Transitioning over to your ellipses, there’s a few concerns I’d like to mention. First off, there are recurring signs of wobbliness with your ellipses. This suggests that you’re giving your brain too much time to “correct” your line’s path, and is the antithesis of confidence. We want to draw our lines quickly and confidently. Utilizing this strategy might result in difficulties at first, but the long-term benefits to your accuracy will eclipse any that had been drawn without this method.

Continuing on with your ellipses, I would have been interested in seeing a larger variety of shapes in your tables assignment. The majority of your tables contain shapes of similar angles and sizes, and I feel deviating between sections helps broaden our understanding of this exercise.

Before we start with your boxes, I just want to place a quick reminder that these exercises are hard. The box assignments are where Lesson 1 hits its zenith, and it’s not expected of anyone to complete these perfectly.

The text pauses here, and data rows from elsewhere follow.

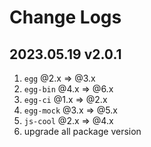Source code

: # Change Logs

## 2023.05.19 v2.0.1

1. `egg` @2.x => @3.x
2. `egg-bin` @4.x => @6.x
3. `egg-ci` @1.x => @2.x
4. `egg-mock` @3.x => @5.x
5. `js-cool` @2.x => @4.x
6. upgrade all package version
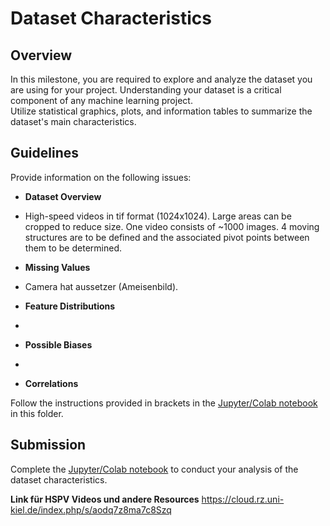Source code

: # Dataset Characteristics

## Overview

In this milestone, you are required to explore and analyze the dataset you are using for your project. Understanding your dataset is a critical component of any machine learning project.  
Utilize statistical graphics, plots, and information tables to summarize the dataset's main characteristics.

## Guidelines

Provide information on the following issues:

- **Dataset Overview**
- High-speed videos in tif format (1024x1024). Large areas can be cropped to reduce size. One video consists of ~1000 images. 4 moving structures are to be defined and the associated pivot points between them to be determined.

- **Missing Values**
- Camera hat aussetzer (Ameisenbild).

- **Feature Distributions**
- 

- **Possible Biases**
- 

- **Correlations**

Follow the instructions provided in brackets in the [Jupyter/Colab notebook](exploratory_data_analysis.ipynb) in this folder.

## Submission

Complete the [Jupyter/Colab notebook](exploratory_data_analysis.ipynb) to conduct your analysis of the dataset characteristics.





**Link für HSPV Videos und andere Resources**
https://cloud.rz.uni-kiel.de/index.php/s/aodq7z8ma7c8Szq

So! Boxes. There are a few spots in your rough perspective exercises that show guesswork happening, whereby your lines are neither vertical, nor horizontal in reference to the horizon line. But, overall they look good. Continuing on to your organic perspective pages, though, I must admit it strikes me as a bit of a mixed bag. From what is there, it honestly looks great. Unfortunately, I’m more concerned about what isn’t there - more boxes. Again, we don’t want to grind, but we also need to guarantee we’re giving ourselves a chance to fully appreciate the assignment. Learning by rushing is a fast track to burnout.

As we move back to your rotated boxes, I can’t help but notice that it appears incomplete. The space on the far right where the heavily rotated boxes would be is missing. Like I said before, these exercises are tough, none more so than the rotated boxes. However, DrawABox (and learning in general) is all about breaking out of our comfort zone and trying out new things, even if those new things lead us to failure - especially if it leads us to failure.

I’d like to offer a few suggestions to help you with this exercise. Keeping the corners of your boxes close to one another helps significantly with this assignment. If your boxes have only a small amount of room between them, you can use each neighboring box as reference as you move onto the next. Moreover, and I cannot stress this enough, don’t ever be afraid to return to the course page for reference, or even just as a refresher.

I will mark the lesson as complete, as it’s silly to stop you from moving on to the 250 box challenge simply because you missed a few boxes that you’ll be doing a bunch of in the challenge anyway. Just remember to always try, even if it’s tough.

Sorry about how long of a critique this ended up being, it wasn’t my intention going into this for it to end up being a page and a half long. But I hope it can be of help to you in your artistic journey! Congratulations again, and good luck in the 250 box challenge and beyond!